**What the task requires:**
Please give again, word for word, each line that falls between the line with "- Не совсем" and the end of the data, inclusive.

************

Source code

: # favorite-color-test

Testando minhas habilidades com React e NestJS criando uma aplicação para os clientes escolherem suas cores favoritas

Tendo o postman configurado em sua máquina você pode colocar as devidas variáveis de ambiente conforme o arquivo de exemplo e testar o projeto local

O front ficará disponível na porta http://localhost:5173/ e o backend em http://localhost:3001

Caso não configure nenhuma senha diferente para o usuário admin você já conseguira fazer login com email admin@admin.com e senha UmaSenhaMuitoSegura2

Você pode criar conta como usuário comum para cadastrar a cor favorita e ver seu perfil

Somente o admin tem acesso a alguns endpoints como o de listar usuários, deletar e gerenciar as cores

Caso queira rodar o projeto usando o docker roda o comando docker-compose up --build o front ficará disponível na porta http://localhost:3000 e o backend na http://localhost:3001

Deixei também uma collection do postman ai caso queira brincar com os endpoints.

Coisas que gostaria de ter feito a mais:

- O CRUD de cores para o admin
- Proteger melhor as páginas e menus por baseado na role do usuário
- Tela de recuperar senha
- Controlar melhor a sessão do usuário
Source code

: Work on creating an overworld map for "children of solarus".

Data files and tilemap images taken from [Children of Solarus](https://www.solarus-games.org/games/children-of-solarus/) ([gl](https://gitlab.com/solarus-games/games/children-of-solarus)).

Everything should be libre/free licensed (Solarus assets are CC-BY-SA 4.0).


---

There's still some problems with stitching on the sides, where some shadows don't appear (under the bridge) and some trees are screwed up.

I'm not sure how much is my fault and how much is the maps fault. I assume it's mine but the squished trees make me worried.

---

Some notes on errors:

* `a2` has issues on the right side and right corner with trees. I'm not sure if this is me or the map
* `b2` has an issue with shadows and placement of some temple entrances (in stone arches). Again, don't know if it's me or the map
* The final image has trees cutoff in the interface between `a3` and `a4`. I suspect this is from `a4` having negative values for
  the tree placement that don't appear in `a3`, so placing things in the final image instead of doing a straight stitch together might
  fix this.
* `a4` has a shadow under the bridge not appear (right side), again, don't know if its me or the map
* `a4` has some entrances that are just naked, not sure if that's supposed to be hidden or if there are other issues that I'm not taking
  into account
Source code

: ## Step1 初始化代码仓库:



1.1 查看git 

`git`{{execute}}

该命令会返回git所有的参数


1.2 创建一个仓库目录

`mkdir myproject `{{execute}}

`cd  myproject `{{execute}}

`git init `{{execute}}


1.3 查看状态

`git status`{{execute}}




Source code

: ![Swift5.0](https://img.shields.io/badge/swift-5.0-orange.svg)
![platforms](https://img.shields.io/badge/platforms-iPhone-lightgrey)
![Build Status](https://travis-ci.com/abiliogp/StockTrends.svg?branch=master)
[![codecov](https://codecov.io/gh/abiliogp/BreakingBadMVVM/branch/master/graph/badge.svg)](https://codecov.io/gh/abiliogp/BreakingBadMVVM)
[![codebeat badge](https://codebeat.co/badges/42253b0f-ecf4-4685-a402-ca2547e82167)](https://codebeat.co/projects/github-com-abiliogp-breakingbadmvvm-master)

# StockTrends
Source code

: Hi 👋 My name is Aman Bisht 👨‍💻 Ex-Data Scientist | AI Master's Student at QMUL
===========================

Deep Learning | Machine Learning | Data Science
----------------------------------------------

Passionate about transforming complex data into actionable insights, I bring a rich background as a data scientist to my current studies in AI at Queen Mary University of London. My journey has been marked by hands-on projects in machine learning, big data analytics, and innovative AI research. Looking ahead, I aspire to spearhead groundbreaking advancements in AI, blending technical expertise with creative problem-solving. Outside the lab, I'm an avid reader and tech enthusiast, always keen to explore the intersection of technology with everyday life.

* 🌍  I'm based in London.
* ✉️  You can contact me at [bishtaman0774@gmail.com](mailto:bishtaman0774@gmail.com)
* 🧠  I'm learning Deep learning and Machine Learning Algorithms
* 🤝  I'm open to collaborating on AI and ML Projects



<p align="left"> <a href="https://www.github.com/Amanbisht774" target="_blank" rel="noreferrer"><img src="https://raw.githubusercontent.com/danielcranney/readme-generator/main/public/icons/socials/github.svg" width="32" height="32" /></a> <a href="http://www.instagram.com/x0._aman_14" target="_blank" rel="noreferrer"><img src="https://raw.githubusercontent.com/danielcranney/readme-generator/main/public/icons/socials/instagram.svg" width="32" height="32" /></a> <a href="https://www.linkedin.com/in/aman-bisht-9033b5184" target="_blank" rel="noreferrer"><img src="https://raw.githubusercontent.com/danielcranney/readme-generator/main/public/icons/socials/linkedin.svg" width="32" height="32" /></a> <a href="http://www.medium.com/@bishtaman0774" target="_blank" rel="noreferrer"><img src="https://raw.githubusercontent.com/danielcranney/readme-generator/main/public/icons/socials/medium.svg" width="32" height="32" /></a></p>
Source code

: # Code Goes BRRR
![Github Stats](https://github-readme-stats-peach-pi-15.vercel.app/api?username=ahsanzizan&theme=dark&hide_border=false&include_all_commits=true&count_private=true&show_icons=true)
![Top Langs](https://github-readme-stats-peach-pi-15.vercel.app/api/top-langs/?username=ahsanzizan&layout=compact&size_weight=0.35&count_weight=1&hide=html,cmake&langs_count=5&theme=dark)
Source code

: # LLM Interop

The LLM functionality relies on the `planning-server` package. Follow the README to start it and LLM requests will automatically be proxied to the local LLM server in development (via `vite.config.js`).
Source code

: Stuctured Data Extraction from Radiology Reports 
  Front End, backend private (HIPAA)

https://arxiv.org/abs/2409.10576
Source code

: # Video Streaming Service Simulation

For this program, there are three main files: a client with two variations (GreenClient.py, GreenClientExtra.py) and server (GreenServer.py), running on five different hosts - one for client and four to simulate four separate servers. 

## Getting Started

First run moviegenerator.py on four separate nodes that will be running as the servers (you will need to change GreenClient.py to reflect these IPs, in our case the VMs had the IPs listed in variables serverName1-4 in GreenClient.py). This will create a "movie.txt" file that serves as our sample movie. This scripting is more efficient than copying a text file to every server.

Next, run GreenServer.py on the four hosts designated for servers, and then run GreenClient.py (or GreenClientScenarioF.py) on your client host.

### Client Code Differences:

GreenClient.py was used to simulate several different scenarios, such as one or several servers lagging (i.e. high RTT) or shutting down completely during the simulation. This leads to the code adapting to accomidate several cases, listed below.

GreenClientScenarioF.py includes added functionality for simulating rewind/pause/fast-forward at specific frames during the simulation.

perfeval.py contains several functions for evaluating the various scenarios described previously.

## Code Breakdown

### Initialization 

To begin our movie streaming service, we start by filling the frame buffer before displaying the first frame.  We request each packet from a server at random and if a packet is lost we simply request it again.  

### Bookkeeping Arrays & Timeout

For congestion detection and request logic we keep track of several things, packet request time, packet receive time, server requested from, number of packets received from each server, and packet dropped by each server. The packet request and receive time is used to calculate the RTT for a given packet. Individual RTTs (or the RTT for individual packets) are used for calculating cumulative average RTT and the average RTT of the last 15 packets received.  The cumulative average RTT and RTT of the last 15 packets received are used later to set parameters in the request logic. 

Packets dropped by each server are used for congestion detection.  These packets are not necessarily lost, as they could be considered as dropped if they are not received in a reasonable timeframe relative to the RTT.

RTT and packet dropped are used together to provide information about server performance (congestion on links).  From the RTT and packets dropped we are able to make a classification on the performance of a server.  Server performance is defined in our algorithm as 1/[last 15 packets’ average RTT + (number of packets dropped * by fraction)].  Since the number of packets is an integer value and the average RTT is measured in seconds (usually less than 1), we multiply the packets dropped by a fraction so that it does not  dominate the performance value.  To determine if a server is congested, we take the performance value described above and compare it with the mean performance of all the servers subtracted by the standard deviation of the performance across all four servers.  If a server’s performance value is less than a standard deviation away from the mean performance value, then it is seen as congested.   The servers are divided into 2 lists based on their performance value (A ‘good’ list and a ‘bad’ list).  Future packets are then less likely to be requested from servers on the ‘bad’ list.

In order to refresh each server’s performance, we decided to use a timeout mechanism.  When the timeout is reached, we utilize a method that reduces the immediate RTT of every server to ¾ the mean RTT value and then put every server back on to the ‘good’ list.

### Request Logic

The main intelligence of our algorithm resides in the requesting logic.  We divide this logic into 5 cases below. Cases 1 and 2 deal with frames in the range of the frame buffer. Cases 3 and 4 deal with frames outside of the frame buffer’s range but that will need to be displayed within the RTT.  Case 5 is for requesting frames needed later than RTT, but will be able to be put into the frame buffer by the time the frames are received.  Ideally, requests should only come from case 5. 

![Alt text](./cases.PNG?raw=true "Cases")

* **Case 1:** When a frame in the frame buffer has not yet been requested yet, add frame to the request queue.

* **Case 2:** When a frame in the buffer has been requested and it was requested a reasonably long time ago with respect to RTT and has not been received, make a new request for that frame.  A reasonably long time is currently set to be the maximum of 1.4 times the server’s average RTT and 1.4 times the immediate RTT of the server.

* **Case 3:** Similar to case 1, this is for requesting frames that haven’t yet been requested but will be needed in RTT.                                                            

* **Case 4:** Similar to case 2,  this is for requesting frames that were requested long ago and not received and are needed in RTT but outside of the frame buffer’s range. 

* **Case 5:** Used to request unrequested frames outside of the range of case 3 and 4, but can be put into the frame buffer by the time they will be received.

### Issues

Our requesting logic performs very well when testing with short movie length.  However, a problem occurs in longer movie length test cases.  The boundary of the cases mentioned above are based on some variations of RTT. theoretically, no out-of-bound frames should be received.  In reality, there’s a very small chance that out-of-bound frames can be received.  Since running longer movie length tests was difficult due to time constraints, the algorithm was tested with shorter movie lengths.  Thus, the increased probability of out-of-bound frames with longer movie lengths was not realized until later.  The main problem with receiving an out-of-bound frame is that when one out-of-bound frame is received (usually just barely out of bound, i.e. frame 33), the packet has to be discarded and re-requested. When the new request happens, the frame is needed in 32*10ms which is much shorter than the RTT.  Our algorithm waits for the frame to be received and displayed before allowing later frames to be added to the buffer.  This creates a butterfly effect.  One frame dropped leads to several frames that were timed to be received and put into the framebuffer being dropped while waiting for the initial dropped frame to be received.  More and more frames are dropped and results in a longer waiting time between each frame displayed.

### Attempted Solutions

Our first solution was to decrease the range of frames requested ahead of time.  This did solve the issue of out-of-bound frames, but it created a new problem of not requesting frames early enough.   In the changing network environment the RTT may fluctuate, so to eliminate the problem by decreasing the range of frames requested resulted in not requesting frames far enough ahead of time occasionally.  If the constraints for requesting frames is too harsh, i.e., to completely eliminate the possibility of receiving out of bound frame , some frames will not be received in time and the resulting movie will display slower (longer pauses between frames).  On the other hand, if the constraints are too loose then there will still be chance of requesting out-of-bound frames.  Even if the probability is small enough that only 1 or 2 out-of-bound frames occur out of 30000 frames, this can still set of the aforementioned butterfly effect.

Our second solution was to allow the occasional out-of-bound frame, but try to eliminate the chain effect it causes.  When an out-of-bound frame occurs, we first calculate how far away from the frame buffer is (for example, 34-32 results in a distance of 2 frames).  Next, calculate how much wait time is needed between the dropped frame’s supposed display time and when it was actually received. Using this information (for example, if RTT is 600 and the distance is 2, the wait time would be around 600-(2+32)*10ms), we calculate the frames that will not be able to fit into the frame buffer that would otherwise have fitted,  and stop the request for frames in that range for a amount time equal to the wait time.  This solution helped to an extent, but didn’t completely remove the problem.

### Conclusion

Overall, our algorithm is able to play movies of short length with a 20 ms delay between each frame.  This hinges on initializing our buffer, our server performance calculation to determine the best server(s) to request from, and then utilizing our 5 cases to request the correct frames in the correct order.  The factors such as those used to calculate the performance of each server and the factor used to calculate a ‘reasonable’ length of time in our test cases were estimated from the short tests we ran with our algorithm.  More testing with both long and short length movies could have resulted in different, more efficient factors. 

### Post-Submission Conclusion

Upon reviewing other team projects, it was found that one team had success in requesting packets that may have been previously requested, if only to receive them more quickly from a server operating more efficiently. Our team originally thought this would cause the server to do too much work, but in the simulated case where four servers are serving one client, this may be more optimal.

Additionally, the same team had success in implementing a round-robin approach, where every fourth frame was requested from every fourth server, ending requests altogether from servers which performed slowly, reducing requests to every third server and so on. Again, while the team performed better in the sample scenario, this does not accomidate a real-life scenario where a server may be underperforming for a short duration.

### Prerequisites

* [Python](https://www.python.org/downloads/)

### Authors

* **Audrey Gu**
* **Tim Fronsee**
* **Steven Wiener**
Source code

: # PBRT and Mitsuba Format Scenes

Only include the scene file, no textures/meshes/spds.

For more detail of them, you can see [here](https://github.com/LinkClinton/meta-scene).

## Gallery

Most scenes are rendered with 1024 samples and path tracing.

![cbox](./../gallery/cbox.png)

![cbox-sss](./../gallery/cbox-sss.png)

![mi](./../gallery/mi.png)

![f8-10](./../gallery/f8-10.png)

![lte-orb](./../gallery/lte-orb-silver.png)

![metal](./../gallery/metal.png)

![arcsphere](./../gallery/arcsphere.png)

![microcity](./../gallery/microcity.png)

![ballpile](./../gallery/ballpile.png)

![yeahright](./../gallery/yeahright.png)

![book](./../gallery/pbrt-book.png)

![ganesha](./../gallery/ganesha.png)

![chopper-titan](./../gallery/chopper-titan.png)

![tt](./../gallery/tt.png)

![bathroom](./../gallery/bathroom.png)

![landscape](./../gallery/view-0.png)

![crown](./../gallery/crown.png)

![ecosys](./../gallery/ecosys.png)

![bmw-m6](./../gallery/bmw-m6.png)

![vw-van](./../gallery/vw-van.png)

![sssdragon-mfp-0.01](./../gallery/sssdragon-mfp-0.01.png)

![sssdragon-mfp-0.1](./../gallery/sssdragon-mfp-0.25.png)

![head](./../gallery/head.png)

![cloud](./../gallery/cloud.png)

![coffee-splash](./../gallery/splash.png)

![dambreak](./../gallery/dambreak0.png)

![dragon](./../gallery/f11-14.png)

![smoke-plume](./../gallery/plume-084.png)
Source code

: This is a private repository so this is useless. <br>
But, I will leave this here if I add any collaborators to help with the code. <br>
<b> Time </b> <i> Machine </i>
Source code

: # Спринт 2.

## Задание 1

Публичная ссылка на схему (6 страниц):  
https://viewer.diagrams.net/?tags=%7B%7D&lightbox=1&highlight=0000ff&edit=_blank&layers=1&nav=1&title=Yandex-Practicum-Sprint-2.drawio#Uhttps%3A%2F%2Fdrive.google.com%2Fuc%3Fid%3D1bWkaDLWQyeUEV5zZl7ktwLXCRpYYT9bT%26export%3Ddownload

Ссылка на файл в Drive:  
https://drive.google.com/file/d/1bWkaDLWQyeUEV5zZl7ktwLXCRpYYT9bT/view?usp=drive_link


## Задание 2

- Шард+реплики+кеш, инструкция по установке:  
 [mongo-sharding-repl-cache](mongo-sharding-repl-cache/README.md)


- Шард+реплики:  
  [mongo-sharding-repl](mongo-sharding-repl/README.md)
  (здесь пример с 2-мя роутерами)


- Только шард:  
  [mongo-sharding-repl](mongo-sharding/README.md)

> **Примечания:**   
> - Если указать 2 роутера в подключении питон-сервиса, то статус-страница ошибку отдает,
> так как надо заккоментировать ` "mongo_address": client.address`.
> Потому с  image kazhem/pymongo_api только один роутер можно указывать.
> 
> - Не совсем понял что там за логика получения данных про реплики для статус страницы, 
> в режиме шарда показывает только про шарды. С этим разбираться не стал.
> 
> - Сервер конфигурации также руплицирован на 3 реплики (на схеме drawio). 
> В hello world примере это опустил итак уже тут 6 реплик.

************

**Solution:**
> - Не совсем понял что там за логика получения данных про реплики для статус страницы, 
> в режиме шарда показывает только про шарды. С этим разбираться не стал.
> 
> - Сервер конфигурации также руплицирован на 3 реплики (на схеме drawio). 
> В hello world примере это опустил итак уже тут 6 реплик.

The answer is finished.